News Briefs for July 17, 2014
July 14, 2014 | Read Time: 3 minutes
CORPORATIONS AND FOUNDATIONS PLEDGE $1.5-BILLION IN IMPACT INVESTMENTS
More than 20 organizations have committed $1.5-billion in investments meant to achieve social good as well as financial gain. The pledges, made in a roundtable hosted by the White House, include a promise by Prudential Financial to create a $1-billion impact-investing portfolio by 2020 and plans by the McKnight Foundation and Rockefeller Brothers Fund to dedicate 10 percent of their endowments to impact investments.
KEY PROVISION IN NEW YORK STATE NONPROFIT RULE IS POSTPONED FROM TAKING EFFECT
New York State has postponed a legal provision that would bar employees of nonprofits from serving on the governing boards of their organizations. The measure is set to go into effect on January 1, 2016, but legislators said they needed more time to study the impact. The restriction was in a law that also requires stronger financial oversight, policies on conflicts of interest, and protections for whistle-blowers.
ANNUAL FUNDS REAP BENEFITS FOR ORGANIZATIONS, STUDY FINDS
Some 77 percent of organizations with an annual fund meet total fundraising goals, compared with 55 percent of organizations without one, according to a report that focuses on the impact of official annual campaigns in overall fundraising. Published by the Nonprofit Research Collaborative, the report is based on a survey of 945 nonprofits in the United States and Canada.
RED CROSS SAYS ITS FUNDRAISING FOR HURRICANE SANDY IS A ‘TRADE SECRET’
The Red Cross is fighting a public-records request, filed by the news organization ProPublica, to disclose how it raised and spent about $300-million after Hurricane Sandy, which caused extensive damage in New Jersey, New York, and other areas in October 2012. In an exchange of court filings involving the financial documents, the Red Cross described its activities in response to Sandy as a “trade secret.”
PHILANTHROPY WATCHDOG QUESTIONS MINN. FOUNDATION’S TRUSTEE COMPENSATION
The National Committee for Responsive Philanthropy has asked the Minnesota Attorney General’s Office to investigate a St. Paul foundation for ballooning trustee compensation. The Otto Bremer Foundation paid the amounts of $456,468, $453,151, and $284,417 to three trustees in 2012, nearly a tenfold increase over the last decade. The three trustees ousted the foundation’s executive director this year and said they would become joint CEOs.

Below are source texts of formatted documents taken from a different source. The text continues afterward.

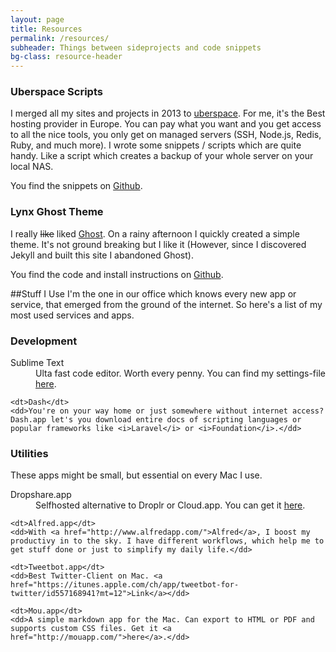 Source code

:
 ```yaml
---
layout: page
title: Resources
permalink: /resources/
subheader: Things between sideprojects and code snippets
bg-class: resource-header
---
```


### Uberspace Scripts

I merged all my sites and projects in 2013 to [uberspace](http://uberspace.de). For me, it's the Best hosting provider in Europe. You can pay what you want and you get access to all the nice tools, you only get on managed servers (SSH, Node.js, Redis, Ruby, and much more).
I wrote some snippets / scripts which are quite handy. Like a script which creates a backup of your whole server on your local NAS.

You find the snippets on [Github](https://github.com/stefanzweifel/uberspaceScripts).

### Lynx Ghost Theme
I really <del>like</del> liked [Ghost](http://tryghost.com). On a rainy afternoon I quickly created a simple theme. It's not ground breaking but I like it (However, since I discovered Jekyll and built this site I abandoned Ghost).

You find the code and install instructions on [Github](https://github.com/stefanzweifel/lynx).

##Stuff I Use
I'm the one in our office which knows every new app or service, that emerged from the ground of the internet. So here's a list of my most used services and apps.

### Development

<dl>
    <dt>Sublime Text</dt>
    <dd>Ulta fast code editor. Worth every penny. You can find my settings-file <a href="https://gist.github.com/stefanzweifel/9397728">here</a>.</dd>

    <dt>Dash</dt>
    <dd>You're on your way home or just somewhere without internet access? Dash.app let's you download entire docs of scripting languages or popular frameworks like <i>Laravel</i> or <i>Foundation</i>.</dd>

</dl>

### Utilities
These apps might be small, but essential on every Mac I use.

<dl>
    <dt>Dropshare.app</dt>
    <dd>Selfhosted alternative to Droplr or Cloud.app. You can get it <a href="https://mkswap.net/dropshare/">here</a>.</dd>

    <dt>Alfred.app</dt>
    <dd>With <a href="http://www.alfredapp.com/">Alfred</a>, I boost my productivy in to the sky. I have different workflows, which help me to get stuff done or just to simplify my daily life.</dd>

    <dt>Tweetbot.app</dt>
    <dd>Best Twitter-Client on Mac. <a href="https://itunes.apple.com/ch/app/tweetbot-for-twitter/id557168941?mt=12">Link</a></dd>

    <dt>Mou.app</dt>
    <dd>A simple markdown app for the Mac. Can export to HTML or PDF and supports custom CSS files. Get it <a href="http://mouapp.com/">here</a>.</dd>

</dl>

HILLARY CLINTON SAYS SPEAKING FEES GO TO FAMILY’S FOUNDATION
America Rising, a conservative political organization, called on the Bill, Hillary & Chelsea Clinton Foundation to release its Form 990, audits, and other financial information for 2013. Hillary Clinton said in an interview with ABC News that she donates the six-figure fees she earns for speaking at universities to the foundation.
FEDERAL JUDGE REJECTS MOVE BY IRS TO DISMISS OPEN-RECORDS CASE
A federal judge denied a motion by the Internal Revenue Service to dismiss a lawsuit aimed at getting the tax agency to change the way it releases nonprofit tax forms. The case was brought by Public. Resource. Org, an advocacy group that wants the IRS to make Form 990 returns available in a format that can be read by computers so the information is more easily searchable. The IRS argued that it could not do so because of Internal Revenue Code provisions designed to protect confidentiality. But the judge said the Freedom of Information Act supersedes those rules.